SGB LAMPUNG - Menanggapi tren pelemahan rupiah yang cenderung menguat bahkan hingga menyentuh Rp 14.000/Dollar AS kemarin, Gubernur Bank Indonesia Agus D.W. Martowardojo akhirnya angkat bicara. Tekanan terhadap BI untuk segera melakukan aksi yang sekiranya dapat menopang rally rupiah sangat ditunggu-tunggu pelaku pasar, namun Gubernur BI ini mengatakan bahwa Indonesia tidak akan mengikuti cara bank sentral Tiongkok yang mendevaluasi mata uangnya, karena menurut Agus hal tersebut bukanlah salah satu cara terbaik bagi Indonesia.
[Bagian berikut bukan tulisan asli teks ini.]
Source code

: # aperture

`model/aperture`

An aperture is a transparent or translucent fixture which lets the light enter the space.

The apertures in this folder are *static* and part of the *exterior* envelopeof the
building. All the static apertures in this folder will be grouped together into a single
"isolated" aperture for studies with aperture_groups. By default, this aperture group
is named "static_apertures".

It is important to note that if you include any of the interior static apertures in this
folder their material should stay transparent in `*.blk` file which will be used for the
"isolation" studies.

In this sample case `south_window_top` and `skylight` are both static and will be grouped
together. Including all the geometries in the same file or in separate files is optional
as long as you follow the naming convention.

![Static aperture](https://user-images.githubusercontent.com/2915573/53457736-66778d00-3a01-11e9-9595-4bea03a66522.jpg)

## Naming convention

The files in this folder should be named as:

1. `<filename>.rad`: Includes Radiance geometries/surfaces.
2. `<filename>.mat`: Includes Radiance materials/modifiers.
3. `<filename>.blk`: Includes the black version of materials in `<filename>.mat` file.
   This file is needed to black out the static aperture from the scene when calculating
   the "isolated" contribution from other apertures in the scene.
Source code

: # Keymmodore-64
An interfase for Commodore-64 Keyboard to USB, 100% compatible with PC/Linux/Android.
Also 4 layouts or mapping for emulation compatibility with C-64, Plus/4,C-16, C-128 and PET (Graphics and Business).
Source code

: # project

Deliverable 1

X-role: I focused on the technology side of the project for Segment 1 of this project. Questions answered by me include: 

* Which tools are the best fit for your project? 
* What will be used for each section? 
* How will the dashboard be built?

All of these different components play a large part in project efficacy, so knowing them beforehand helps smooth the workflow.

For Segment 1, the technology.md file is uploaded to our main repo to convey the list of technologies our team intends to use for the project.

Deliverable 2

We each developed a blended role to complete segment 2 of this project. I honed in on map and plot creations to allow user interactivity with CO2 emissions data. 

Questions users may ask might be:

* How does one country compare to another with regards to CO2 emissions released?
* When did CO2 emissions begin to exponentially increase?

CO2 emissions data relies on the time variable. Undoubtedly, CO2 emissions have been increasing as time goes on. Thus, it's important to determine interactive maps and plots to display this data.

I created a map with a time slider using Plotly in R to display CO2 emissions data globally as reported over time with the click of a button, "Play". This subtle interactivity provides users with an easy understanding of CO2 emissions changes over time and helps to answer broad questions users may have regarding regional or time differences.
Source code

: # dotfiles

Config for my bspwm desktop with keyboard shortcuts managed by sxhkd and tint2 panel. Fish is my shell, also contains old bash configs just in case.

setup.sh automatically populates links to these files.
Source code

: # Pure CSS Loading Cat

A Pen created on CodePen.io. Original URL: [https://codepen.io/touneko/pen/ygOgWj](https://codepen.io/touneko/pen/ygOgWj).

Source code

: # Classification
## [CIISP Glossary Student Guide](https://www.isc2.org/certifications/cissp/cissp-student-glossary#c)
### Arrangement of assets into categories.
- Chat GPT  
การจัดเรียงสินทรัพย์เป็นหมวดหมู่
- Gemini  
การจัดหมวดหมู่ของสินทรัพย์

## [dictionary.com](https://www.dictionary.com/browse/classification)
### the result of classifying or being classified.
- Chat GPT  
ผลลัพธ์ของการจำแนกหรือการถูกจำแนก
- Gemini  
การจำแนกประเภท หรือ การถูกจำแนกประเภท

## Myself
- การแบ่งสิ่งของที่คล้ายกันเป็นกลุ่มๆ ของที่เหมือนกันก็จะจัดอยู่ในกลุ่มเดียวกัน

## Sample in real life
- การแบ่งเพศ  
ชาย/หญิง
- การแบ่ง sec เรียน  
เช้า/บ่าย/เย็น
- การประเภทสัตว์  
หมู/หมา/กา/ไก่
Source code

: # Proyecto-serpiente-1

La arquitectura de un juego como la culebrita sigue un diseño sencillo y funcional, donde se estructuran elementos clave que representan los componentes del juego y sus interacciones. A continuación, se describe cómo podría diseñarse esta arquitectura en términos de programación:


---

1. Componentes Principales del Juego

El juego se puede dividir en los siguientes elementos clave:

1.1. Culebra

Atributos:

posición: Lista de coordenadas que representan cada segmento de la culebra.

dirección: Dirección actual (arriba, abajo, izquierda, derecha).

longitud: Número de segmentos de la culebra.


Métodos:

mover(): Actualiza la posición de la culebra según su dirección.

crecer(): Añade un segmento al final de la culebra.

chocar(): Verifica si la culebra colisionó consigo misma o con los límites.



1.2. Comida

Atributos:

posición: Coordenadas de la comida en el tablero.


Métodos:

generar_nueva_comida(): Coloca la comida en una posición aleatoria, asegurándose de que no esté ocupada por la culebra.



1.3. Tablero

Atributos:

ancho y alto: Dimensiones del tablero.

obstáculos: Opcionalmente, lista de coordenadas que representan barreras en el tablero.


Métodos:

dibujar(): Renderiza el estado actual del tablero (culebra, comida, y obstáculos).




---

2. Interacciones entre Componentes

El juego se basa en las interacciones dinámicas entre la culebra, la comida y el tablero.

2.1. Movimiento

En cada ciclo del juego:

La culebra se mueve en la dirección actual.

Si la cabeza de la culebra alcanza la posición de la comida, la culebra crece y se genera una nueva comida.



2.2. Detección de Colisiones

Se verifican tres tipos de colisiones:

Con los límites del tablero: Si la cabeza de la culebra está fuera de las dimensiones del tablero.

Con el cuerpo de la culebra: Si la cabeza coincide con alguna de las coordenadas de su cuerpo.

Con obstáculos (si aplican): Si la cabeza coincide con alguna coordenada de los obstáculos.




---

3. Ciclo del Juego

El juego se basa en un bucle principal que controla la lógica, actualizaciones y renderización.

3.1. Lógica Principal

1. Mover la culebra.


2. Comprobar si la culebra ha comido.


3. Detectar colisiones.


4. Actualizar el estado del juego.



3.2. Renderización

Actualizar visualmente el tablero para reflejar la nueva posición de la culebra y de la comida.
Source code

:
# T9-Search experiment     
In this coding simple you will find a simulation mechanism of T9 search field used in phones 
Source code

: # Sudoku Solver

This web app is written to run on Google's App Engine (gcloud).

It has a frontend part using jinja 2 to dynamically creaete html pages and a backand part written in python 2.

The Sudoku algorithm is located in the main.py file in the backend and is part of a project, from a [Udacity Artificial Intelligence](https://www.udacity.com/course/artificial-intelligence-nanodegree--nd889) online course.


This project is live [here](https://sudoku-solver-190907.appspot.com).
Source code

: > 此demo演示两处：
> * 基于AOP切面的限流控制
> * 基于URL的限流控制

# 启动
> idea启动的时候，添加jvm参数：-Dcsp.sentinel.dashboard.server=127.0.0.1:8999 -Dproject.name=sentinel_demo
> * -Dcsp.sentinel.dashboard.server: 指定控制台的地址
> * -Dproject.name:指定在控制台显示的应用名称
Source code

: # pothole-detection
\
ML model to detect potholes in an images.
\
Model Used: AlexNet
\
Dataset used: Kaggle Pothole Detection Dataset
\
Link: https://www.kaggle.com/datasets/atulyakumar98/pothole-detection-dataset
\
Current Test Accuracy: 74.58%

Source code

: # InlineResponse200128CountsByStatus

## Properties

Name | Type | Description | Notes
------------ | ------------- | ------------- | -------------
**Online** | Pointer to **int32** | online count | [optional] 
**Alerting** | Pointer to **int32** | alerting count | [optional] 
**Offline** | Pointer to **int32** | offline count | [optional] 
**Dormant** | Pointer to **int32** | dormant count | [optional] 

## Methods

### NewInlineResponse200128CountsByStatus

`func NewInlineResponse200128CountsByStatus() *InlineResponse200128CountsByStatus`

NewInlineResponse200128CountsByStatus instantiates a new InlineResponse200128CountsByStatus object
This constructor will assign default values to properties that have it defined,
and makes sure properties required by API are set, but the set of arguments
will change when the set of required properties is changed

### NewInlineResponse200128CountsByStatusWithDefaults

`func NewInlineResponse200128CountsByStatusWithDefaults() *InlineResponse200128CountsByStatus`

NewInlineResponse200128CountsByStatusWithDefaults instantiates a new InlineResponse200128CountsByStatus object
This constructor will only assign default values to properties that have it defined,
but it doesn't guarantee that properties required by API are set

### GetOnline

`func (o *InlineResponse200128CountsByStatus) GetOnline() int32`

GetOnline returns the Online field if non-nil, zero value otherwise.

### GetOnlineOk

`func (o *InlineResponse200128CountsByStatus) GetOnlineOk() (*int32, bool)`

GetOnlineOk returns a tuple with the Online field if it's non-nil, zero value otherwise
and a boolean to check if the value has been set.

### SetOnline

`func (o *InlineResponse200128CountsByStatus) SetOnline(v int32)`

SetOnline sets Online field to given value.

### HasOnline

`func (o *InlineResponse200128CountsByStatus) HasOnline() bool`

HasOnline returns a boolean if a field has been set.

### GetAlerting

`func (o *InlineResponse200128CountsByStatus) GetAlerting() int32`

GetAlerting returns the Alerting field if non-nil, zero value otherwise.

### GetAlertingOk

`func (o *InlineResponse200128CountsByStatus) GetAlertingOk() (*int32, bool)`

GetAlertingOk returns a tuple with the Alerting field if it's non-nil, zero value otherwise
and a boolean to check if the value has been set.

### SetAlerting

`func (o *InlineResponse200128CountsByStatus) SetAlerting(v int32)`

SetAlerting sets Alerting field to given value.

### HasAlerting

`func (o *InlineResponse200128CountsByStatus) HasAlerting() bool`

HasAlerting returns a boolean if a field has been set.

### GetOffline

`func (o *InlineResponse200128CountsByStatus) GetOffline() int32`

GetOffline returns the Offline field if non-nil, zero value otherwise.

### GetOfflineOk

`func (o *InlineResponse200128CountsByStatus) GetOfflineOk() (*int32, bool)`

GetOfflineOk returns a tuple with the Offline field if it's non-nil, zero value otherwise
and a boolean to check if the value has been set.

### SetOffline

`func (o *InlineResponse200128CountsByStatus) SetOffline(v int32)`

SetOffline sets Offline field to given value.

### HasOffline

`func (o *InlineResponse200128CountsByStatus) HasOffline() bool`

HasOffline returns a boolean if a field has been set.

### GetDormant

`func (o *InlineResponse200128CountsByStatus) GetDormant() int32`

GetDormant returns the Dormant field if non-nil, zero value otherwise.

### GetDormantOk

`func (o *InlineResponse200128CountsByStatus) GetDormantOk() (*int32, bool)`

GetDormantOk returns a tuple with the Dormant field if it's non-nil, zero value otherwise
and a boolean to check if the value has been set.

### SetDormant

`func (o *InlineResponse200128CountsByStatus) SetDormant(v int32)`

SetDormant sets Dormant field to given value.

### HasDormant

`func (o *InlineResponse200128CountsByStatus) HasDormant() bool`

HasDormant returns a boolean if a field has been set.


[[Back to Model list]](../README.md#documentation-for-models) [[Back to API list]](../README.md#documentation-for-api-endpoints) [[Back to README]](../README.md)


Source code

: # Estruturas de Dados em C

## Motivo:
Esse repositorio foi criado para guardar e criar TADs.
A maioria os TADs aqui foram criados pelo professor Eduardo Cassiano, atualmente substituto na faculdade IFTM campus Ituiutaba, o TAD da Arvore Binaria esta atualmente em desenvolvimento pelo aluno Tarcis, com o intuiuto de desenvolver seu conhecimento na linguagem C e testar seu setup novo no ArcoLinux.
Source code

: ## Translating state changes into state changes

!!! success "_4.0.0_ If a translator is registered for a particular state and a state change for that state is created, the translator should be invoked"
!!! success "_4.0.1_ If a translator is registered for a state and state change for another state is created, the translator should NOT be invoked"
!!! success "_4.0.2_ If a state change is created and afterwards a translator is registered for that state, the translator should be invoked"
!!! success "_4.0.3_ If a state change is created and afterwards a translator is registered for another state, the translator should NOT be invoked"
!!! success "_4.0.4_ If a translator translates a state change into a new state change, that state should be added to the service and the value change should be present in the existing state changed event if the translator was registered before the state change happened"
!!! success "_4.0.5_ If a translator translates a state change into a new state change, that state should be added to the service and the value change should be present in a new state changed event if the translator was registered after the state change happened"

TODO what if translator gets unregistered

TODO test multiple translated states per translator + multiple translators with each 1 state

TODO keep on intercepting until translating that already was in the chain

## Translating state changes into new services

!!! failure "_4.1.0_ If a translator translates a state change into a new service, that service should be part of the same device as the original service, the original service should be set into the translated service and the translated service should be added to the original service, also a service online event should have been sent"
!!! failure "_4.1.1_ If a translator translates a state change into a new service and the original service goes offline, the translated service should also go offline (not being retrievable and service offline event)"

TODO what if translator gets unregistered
Harus dipahami bahwa tren pelemahan mata uang di negara lain, memang belum tentu juga berhasil di Indonesia. Hal ini mengingat bahwa Indonesia juga masih tergantung pada ekspor dan impor primer. Kebijakan devaluasi dinilai Agus baru bisa diterapkan pada negara-negara yang berbasis ekonomi pengolahan produksi atau negara penghasil sumber daya alam beserta pengolahan turunannya. Sedangkan Indonesia saat ini masih memiliki rasio 50 berbanding 50 dalam hal produksi. Bahkan untuk kebutuhan primer, Indonesia masih bergantung pada sektor ekspor dan impor, karena sumber daya alam masih berupa mentahan yang diekspor.
Untuk diingat kembali, sebelumnya, Bank sentral Tiongkok (PBoC) mendevaluasi mata uang yuan sebesar hampir dua persen terhadap dolar AS, karena pihak berwenang mengatakan mereka berusaha untuk mendorong reformasi pasar. Langkah dramatis itu mengejutkan pasar dan menyebabkan gelombang penjualan di bursa saham AS dan Eropa, serta di banyak bursa komoditas.
Sementara itu, Bank sentral Vietnam juga telah memutuskan memperlebar batas perdagangan untuk transaksi antar bank mata uang Vietnam dong terhadap dolar AS dari dua persen menjadi tiga persen. State Bank of Vietnam (SBV), bank sentral negara itu, juga mengumumkan menaikkan rata-rata nilai tukar antar bank sebesar satu persen, dari 21.673 dong per dolar AS menjadi 21.890 dong per dolar.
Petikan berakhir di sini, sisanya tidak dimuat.